Session 18: Using Machine Learning to power Clinical Trials II

The session started with a presentation by Mihaela, summarising the previous session, key opportunities, and discussing the main machine learning solutions to the established challenges.

This was followed up by a short, presented discussion of Mihaela and Dr Eoin McKinney about machine learning solutions for estimating heterogenous treatment effects, and SyncTwin to emulate clinical trials. A second conversation between Mihaela and Prof Richard Peck about personalised dose response using machine learning then set the stage for our roundtable.

Session 19: Machine Learning and Cystic Fibrosis

The session started with a presentation by Mihaela and Andres, introducing to the complex challenges surrounding cystic fibrosis, and presenting what ML methods have been developed already.

This was followed up by a panel discussion and questions from the audience.

We thank Prof Damian Downey, Dr Jamie Duckers, Dr Robert Gray, Dr Charles Haworth, Prof Alexander Horsley, and Caroline Cartellieri Karlsen for their participation.

Session 20: AutoPrognosis: Using the next generation of ML tools

The session started with a presentation by Mihaela, introducing AutoPrognosis to the guests and audience. This was followed by a talk by Dr Eoin McKinney, presenting a clinical perspective on the potential of AutoPrognosis. Dr Tom Callender then presented an example of AutoPrognosis used in a real-world case-study.

More info about AutoPrognosis here: https://www.autoprognosis.vanderschaar-lab.com/

This was followed up by a panel discussion and questions from the audience.

We thank Prof Donald E. Ingber (Harvard), Prof Suetonia Palmer (Otago), and Dr Paul Goldsmith (NHS) for their participation.
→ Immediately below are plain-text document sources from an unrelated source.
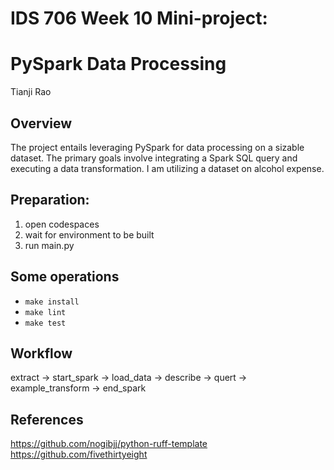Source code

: # IDS 706 Week 10 Mini-project:
# PySpark Data Processing
Tianji Rao

## Overview
The project entails leveraging PySpark for data processing on a sizable dataset. The primary goals involve integrating a Spark SQL query and executing a data transformation. I am utilizing a dataset on alcohol expense.

## Preparation:
1. open codespaces
2. wait for environment to be built
3. run main.py

## Some operations
- `make install`
- `make lint`
- `make test`

## Workflow
extract -> start_spark -> load_data -> describe -> quert -> example_transform -> end_spark


## References
https://github.com/nogibjj/python-ruff-template
https://github.com/fivethirtyeight
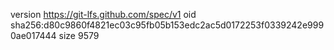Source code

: version https://git-lfs.github.com/spec/v1
oid sha256:d80c9860f4821ec03c95fb05b153edc2ac5d0172253f0339242e9990ae017444
size 9579
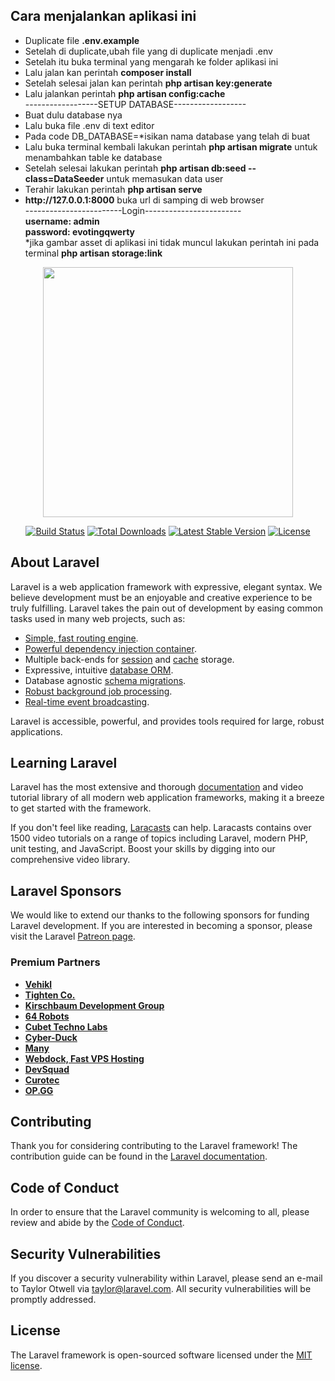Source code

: <h2>Cara menjalankan aplikasi ini</h2>
	<ul>
		<li>Duplicate file <strong>.env.example</strong></li>
		<li>Setelah di duplicate,ubah file yang di duplicate menjadi .env</li>
		<li>Setelah itu buka terminal yang mengarah ke folder aplikasi ini</li>
		<li>Lalu jalan kan perintah <strong>composer install</strong></li>
		<li>Setelah selesai jalan kan perintah <strong>php artisan key:generate</strong></li>
		<li>Lalu jalankan perintah  <strong> php artisan config:cache</strong> </li>
		<div>------------------SETUP DATABASE------------------</div>
		<li>Buat dulu database nya</li>
		<li>Lalu buka file .env di text editor</li>
		<li>Pada code DB_DATABASE=*isikan nama database yang telah di buat</li>
		<li>Lalu buka terminal kembali lakukan perintah <strong>php artisan migrate</strong> untuk menambahkan table ke database</li>
		<li>Setelah selesai lakukan perintah <strong>php artisan db:seed --class=DataSeeder</strong>  untuk memasukan data user</li>
		<li>Terahir lakukan perintah <strong>php artisan serve</strong> </li>
		<li><strong>http://127.0.0.1:8000</strong>  buka url di samping di web browser</li>
		<div>------------------------Login------------------------</div>
		<strong>username: admin <br> password: evotingqwerty</strong>
		<div>
			*jika gambar asset di aplikasi ini tidak muncul
			lakukan perintah ini pada terminal
			<strong>php artisan storage:link</strong>
		</div>
	</ul>

<p align="center"><a href="https://laravel.com" target="_blank"><img src="https://raw.githubusercontent.com/laravel/art/master/logo-lockup/5%20SVG/2%20CMYK/1%20Full%20Color/laravel-logolockup-cmyk-red.svg" width="400"></a></p>

<p align="center">
<a href="https://travis-ci.org/laravel/framework"><img src="https://travis-ci.org/laravel/framework.svg" alt="Build Status"></a>
<a href="https://packagist.org/packages/laravel/framework"><img src="https://img.shields.io/packagist/dt/laravel/framework" alt="Total Downloads"></a>
<a href="https://packagist.org/packages/laravel/framework"><img src="https://img.shields.io/packagist/v/laravel/framework" alt="Latest Stable Version"></a>
<a href="https://packagist.org/packages/laravel/framework"><img src="https://img.shields.io/packagist/l/laravel/framework" alt="License"></a>
</p>

## About Laravel

Laravel is a web application framework with expressive, elegant syntax. We believe development must be an enjoyable and creative experience to be truly fulfilling. Laravel takes the pain out of development by easing common tasks used in many web projects, such as:

- [Simple, fast routing engine](https://laravel.com/docs/routing).
- [Powerful dependency injection container](https://laravel.com/docs/container).
- Multiple back-ends for [session](https://laravel.com/docs/session) and [cache](https://laravel.com/docs/cache) storage.
- Expressive, intuitive [database ORM](https://laravel.com/docs/eloquent).
- Database agnostic [schema migrations](https://laravel.com/docs/migrations).
- [Robust background job processing](https://laravel.com/docs/queues).
- [Real-time event broadcasting](https://laravel.com/docs/broadcasting).

Laravel is accessible, powerful, and provides tools required for large, robust applications.

## Learning Laravel

Laravel has the most extensive and thorough [documentation](https://laravel.com/docs) and video tutorial library of all modern web application frameworks, making it a breeze to get started with the framework.

If you don't feel like reading, [Laracasts](https://laracasts.com) can help. Laracasts contains over 1500 video tutorials on a range of topics including Laravel, modern PHP, unit testing, and JavaScript. Boost your skills by digging into our comprehensive video library.

## Laravel Sponsors

We would like to extend our thanks to the following sponsors for funding Laravel development. If you are interested in becoming a sponsor, please visit the Laravel [Patreon page](https://patreon.com/taylorotwell).

### Premium Partners

- **[Vehikl](https://vehikl.com/)**
- **[Tighten Co.](https://tighten.co)**
- **[Kirschbaum Development Group](https://kirschbaumdevelopment.com)**
- **[64 Robots](https://64robots.com)**
- **[Cubet Techno Labs](https://cubettech.com)**
- **[Cyber-Duck](https://cyber-duck.co.uk)**
- **[Many](https://www.many.co.uk)**
- **[Webdock, Fast VPS Hosting](https://www.webdock.io/en)**
- **[DevSquad](https://devsquad.com)**
- **[Curotec](https://www.curotec.com/)**
- **[OP.GG](https://op.gg)**

## Contributing

Thank you for considering contributing to the Laravel framework! The contribution guide can be found in the [Laravel documentation](https://laravel.com/docs/contributions).

## Code of Conduct

In order to ensure that the Laravel community is welcoming to all, please review and abide by the [Code of Conduct](https://laravel.com/docs/contributions#code-of-conduct).

## Security Vulnerabilities

If you discover a security vulnerability within Laravel, please send an e-mail to Taylor Otwell via [taylor@laravel.com](mailto:taylor@laravel.com). All security vulnerabilities will be promptly addressed.

## License

The Laravel framework is open-sourced software licensed under the [MIT license](https://opensource.org/licenses/MIT).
Session 21: AutoPrognosis 2.0

This session started with a short demonstration by Dr Thomas Callender, MSc MRCP, followed by a short talk by Mihaela about AutoPrognosis in a cardiovascular setting. Prof Eoin McKinney, MD, rounded up the introduction by giving some additional comments from the clinical perspective on AutoPrognosis.

More info about AutoPrognosis here: https://www.autoprognosis.vanderschaar-lab.com/

This was followed up by a panel discussion and questions from the audience.

We thank Dr Anthony Philippakis, MD, PhD (MIT and Harvard) and Dr Sarah Blake, MRCP, PhD (NHS) for their participation.